The reason Promise.async includes this wait time is to ensure that your Promises have consistent timing. Otherwise, your Promise would run synchronously up to the first yield, and asynchronously afterwards. This can often lead to undesirable results. Additionally, Promise executors that only sometimes yield can lead to unexpected timing issues. Thus, we use Promise.async so there is always a guaranteed yield before execution.

Don't use regular spawn

Using spawn inside Promise.new might seem like a tempting alternative to Promise.async here, but you should never use it!

spawn (and wait, for that matter) do not resume threads at a consistent interval. If Roblox has resumed too many threads in a single Lua step, it will begin throttling and your thread that was meant to be resumed on the next frame could actually be resumed several seconds later. The unexpected delay caused by this behavior will cause cascading timing issues in your game and could lead to some potentially ugly bugs.

When to use Promise.new

In some cases, it is desirable for a Promise to execute completely synchronously. If you don't need to yield in your Promise executor, then you should use Promise.new.

For example, an example of a situation where it might be appropriate to use Promise.new is when resolving after an event is fired.

However, in some situations, Promise.resolve may be more appropriate.

Cancellation

Promises are cancellable, but abort semantics are optional. This means that you can cancel any Promise and it will never resolve or reject, even if the function is still working in the background. But you can optionally add a cancellation hook which allows you to abort ongoing operations with the third onCancel parameter given to your Promise executor.

If a Promise is already cancelled at the time of calling its onCancel hook, the hook will be called immediately.

It's good practice to add an onCancel hook to all of your asynchronous Promises unless it's impossible to abort an operation safely.

Even if you don't plan to directly cancel a particular Promise, chaining with other Promises can cause it to become automatically cancelled if no one cares about the value anymore.

If you attach a :andThen or :catch handler to a Promise after it's been cancelled, the chained Promise will be instantly rejected with the error "Promise is cancelled". This also applies to Promises that you pass to resolve. However, finally does not have this constraint.

If you cancel a Promise immediately after creating it without yielding in between, the fate of the Promise is dependent on if the Promise handler yields or not. If the Promise handler resolves without yielding, then the Promise will already be settled by the time you are able to cancel it, thus any consumers of the Promise will have already been called and cancellation is not possible.

If the Promise does yield, then cancelling it immediately will prevent its resolution. This is always the case when using Promise.async.

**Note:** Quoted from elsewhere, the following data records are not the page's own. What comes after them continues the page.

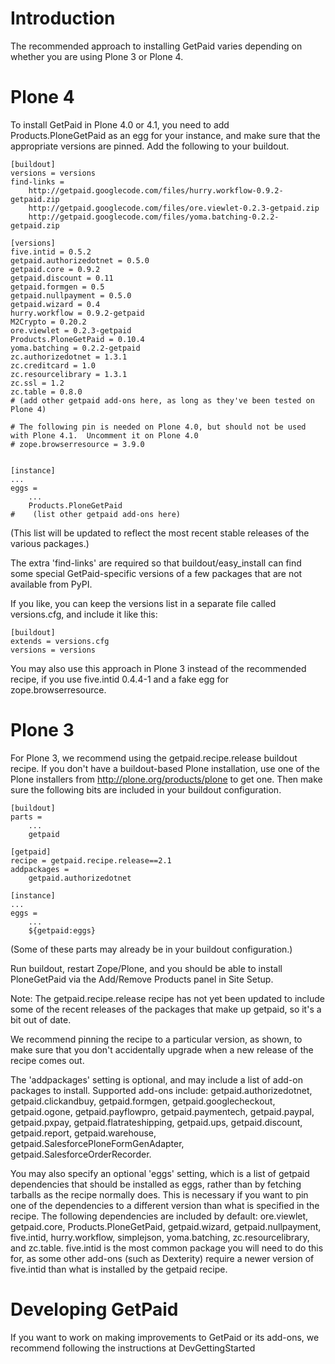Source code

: # Introduction #

The recommended approach to installing GetPaid varies depending on whether you are using Plone 3 or Plone 4.

# Plone 4 #

To install GetPaid in Plone 4.0 or 4.1, you need to add Products.PloneGetPaid as an egg for your instance, and make sure that the appropriate versions are pinned.  Add the following to your buildout.

```
[buildout]
versions = versions
find-links =
    http://getpaid.googlecode.com/files/hurry.workflow-0.9.2-getpaid.zip
    http://getpaid.googlecode.com/files/ore.viewlet-0.2.3-getpaid.zip
    http://getpaid.googlecode.com/files/yoma.batching-0.2.2-getpaid.zip

[versions]
five.intid = 0.5.2
getpaid.authorizedotnet = 0.5.0
getpaid.core = 0.9.2
getpaid.discount = 0.11
getpaid.formgen = 0.5
getpaid.nullpayment = 0.5.0
getpaid.wizard = 0.4
hurry.workflow = 0.9.2-getpaid
M2Crypto = 0.20.2
ore.viewlet = 0.2.3-getpaid
Products.PloneGetPaid = 0.10.4
yoma.batching = 0.2.2-getpaid
zc.authorizedotnet = 1.3.1
zc.creditcard = 1.0
zc.resourcelibrary = 1.3.1
zc.ssl = 1.2
zc.table = 0.8.0
# (add other getpaid add-ons here, as long as they've been tested on Plone 4)

# The following pin is needed on Plone 4.0, but should not be used with Plone 4.1.  Uncomment it on Plone 4.0
# zope.browserresource = 3.9.0


[instance]
...
eggs =
    ...
    Products.PloneGetPaid
#    (list other getpaid add-ons here)
```

(This list will be updated to reflect the most recent stable releases of the various packages.)

The extra 'find-links' are required so that buildout/easy\_install can find some special GetPaid-specific versions of a few packages that are not available from PyPI.

If you like, you can keep the versions list in a separate file called versions.cfg, and include it like this:

```
[buildout]
extends = versions.cfg
versions = versions
```

You may also use this approach in Plone 3 instead of the recommended recipe, if you use five.intid 0.4.4-1 and a fake egg for zope.browserresource.


# Plone 3 #

For Plone 3, we recommend using the getpaid.recipe.release buildout recipe.  If you don't have a buildout-based Plone installation, use one of the Plone installers from http://plone.org/products/plone to get one.  Then make sure the following bits are included in your buildout configuration.

```
[buildout]
parts = 
    ...
    getpaid

[getpaid]
recipe = getpaid.recipe.release==2.1
addpackages =
    getpaid.authorizedotnet

[instance]
...
eggs =
    ...
    ${getpaid:eggs}
```

(Some of these parts may already be in your buildout configuration.)

Run buildout, restart Zope/Plone, and you should be able to install PloneGetPaid via the Add/Remove Products panel in Site Setup.

Note: The getpaid.recipe.release recipe has not yet been updated to include some of the recent releases of the packages that make up getpaid, so it's a bit out of date.

We recommend pinning the recipe to a particular version, as shown, to make sure that you don't accidentally upgrade when a new release of the recipe comes out.

The 'addpackages' setting is optional, and may include a list of add-on packages to install. Supported add-ons include: getpaid.authorizedotnet, getpaid.clickandbuy, getpaid.formgen, getpaid.googlecheckout, getpaid.ogone, getpaid.payflowpro, getpaid.paymentech, getpaid.paypal, getpaid.pxpay, getpaid.flatrateshipping, getpaid.ups, getpaid.discount, getpaid.report, getpaid.warehouse, getpaid.SalesforcePloneFormGenAdapter, getpaid.SalesforceOrderRecorder.

You may also specify an optional 'eggs' setting, which is a list of getpaid dependencies that should be installed as eggs, rather than by fetching tarballs as the recipe normally does.  This is necessary if you want to pin one of the dependencies to a different version than what is specified in the recipe.  The following dependencies are included by default: ore.viewlet, getpaid.core, Products.PloneGetPaid, getpaid.wizard, getpaid.nullpayment, five.intid, hurry.workflow, simplejson, yoma.batching, zc.resourcelibrary, and zc.table.  five.intid is the most common package you will need to do this for, as some other add-ons (such as Dexterity) require a newer version of five.intid than what is installed by the getpaid recipe.

# Developing GetPaid #

If you want to work on making improvements to GetPaid or its add-ons, we recommend following the instructions at DevGettingStarted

Attempting to cancel an already-settled Promise is ignored.

Cancellation propagation

When you cancel a Promise, the cancellation propagates up and down the Promise chain. Promises keep a list of other Promises that consume them (e.g. andThen).

When the upwards propagation encounters a Promise that no longer has any consumers, that Promise is cancelled as well. Note that it's impossible to cancel an already-settled Promise, so upwards propagation will stop when it reaches a settled Promise.

If a cancelled Promise has any consumers itself, those Promises are also cancelled.

Resolving a Promise with a Promise will cause the resolving Promise to become a consumer of the chained Promise, so if the chained Promise becomes cancelled then the resolving Promise will also become cancelled.

If you call resolve with a Promise within a Promise which is already cancelled, the passed Promise will be cancelled if it has no other consumers as an optimization.